> [What is expected]: Starting at the top of the entries below, set down each line exactly as written, and stop after the line containing "detects unhealthy states.</span></span>".

> [Source data]:
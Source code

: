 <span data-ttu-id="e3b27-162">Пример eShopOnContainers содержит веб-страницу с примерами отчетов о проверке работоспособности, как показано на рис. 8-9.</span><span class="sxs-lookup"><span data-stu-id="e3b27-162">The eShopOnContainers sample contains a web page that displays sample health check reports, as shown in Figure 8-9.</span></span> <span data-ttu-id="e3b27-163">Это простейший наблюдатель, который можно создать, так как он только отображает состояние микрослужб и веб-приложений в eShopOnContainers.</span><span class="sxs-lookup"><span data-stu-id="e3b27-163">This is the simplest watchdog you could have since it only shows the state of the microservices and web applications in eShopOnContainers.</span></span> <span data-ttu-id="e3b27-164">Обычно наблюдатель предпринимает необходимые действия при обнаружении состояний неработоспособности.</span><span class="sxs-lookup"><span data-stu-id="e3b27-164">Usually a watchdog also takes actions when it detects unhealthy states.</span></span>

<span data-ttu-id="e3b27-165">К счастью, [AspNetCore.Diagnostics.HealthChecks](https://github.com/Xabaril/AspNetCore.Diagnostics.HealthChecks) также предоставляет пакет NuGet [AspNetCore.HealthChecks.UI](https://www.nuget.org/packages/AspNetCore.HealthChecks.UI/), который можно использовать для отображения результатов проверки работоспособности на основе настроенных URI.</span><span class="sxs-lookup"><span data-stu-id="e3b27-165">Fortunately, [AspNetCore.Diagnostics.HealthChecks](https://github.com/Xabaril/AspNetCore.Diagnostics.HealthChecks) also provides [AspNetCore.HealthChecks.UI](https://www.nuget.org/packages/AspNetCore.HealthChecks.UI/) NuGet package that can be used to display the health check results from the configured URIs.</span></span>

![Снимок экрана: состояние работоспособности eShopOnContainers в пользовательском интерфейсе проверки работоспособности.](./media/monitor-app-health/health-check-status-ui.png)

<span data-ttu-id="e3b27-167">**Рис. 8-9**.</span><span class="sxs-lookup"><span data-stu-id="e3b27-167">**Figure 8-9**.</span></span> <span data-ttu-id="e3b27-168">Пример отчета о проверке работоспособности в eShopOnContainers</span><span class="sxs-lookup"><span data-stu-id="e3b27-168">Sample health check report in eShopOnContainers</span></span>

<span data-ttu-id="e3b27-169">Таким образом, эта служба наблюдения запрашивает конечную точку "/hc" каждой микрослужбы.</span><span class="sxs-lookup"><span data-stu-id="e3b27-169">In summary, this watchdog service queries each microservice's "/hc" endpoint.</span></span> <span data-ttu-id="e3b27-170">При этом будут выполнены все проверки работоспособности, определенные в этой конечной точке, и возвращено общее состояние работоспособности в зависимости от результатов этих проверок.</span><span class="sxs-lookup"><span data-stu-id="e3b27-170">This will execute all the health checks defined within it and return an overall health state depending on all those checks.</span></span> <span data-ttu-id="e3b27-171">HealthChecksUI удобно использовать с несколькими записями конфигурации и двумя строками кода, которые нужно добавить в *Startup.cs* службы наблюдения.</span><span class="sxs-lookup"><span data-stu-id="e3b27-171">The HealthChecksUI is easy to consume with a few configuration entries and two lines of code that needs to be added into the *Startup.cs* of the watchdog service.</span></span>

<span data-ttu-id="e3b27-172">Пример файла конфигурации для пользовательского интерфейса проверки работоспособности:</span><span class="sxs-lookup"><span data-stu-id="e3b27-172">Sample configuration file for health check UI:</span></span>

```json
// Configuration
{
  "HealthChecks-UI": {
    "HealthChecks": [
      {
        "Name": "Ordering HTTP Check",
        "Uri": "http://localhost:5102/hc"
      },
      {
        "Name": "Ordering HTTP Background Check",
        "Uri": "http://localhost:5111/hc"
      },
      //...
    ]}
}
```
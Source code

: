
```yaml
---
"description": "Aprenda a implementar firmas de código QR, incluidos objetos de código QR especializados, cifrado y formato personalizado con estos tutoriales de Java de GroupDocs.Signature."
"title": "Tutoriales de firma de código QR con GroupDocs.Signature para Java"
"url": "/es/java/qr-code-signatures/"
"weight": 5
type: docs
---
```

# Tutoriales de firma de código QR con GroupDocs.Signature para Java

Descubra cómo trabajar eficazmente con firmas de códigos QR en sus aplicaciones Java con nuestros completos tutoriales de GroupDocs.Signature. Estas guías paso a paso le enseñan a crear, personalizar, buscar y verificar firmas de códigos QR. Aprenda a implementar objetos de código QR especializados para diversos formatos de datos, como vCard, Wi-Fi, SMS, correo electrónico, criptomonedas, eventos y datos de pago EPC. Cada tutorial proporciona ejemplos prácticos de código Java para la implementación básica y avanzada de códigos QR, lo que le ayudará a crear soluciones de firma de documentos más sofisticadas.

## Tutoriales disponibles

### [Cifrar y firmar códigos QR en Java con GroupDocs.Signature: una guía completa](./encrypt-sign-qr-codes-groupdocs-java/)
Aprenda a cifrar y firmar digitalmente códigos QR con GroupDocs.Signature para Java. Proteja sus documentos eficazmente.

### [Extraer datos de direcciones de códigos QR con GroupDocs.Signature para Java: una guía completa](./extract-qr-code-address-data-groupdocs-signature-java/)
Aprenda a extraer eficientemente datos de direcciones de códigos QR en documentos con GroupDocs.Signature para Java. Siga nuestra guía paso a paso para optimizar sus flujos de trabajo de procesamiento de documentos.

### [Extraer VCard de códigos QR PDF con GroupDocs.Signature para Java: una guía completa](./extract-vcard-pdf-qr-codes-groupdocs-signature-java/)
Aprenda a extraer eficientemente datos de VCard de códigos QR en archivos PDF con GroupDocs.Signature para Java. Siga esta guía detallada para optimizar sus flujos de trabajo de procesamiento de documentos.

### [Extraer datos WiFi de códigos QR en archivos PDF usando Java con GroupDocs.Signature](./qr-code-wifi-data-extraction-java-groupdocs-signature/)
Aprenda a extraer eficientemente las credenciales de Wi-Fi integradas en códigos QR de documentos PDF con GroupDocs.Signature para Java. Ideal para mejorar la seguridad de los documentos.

> [Response below]:
Source code

: <span data-ttu-id="e3b27-162">Пример eShopOnContainers содержит веб-страницу с примерами отчетов о проверке работоспособности, как показано на рис. 8-9.</span><span class="sxs-lookup"><span data-stu-id="e3b27-162">The eShopOnContainers sample contains a web page that displays sample health check reports, as shown in Figure 8-9.</span></span> <span data-ttu-id="e3b27-163">Это простейший наблюдатель, который можно создать, так как он только отображает состояние микрослужб и веб-приложений в eShopOnContainers.</span><span class="sxs-lookup"><span data-stu-id="e3b27-163">This is the simplest watchdog you could have since it only shows the state of the microservices and web applications in eShopOnContainers.</span></span> <span data-ttu-id="e3b27-164">Обычно наблюдатель предпринимает необходимые действия при обнаружении состояний неработоспособности.</span><span class="sxs-lookup"><span data-stu-id="e3b27-164">Usually a watchdog also takes actions when it detects unhealthy states.</span></span>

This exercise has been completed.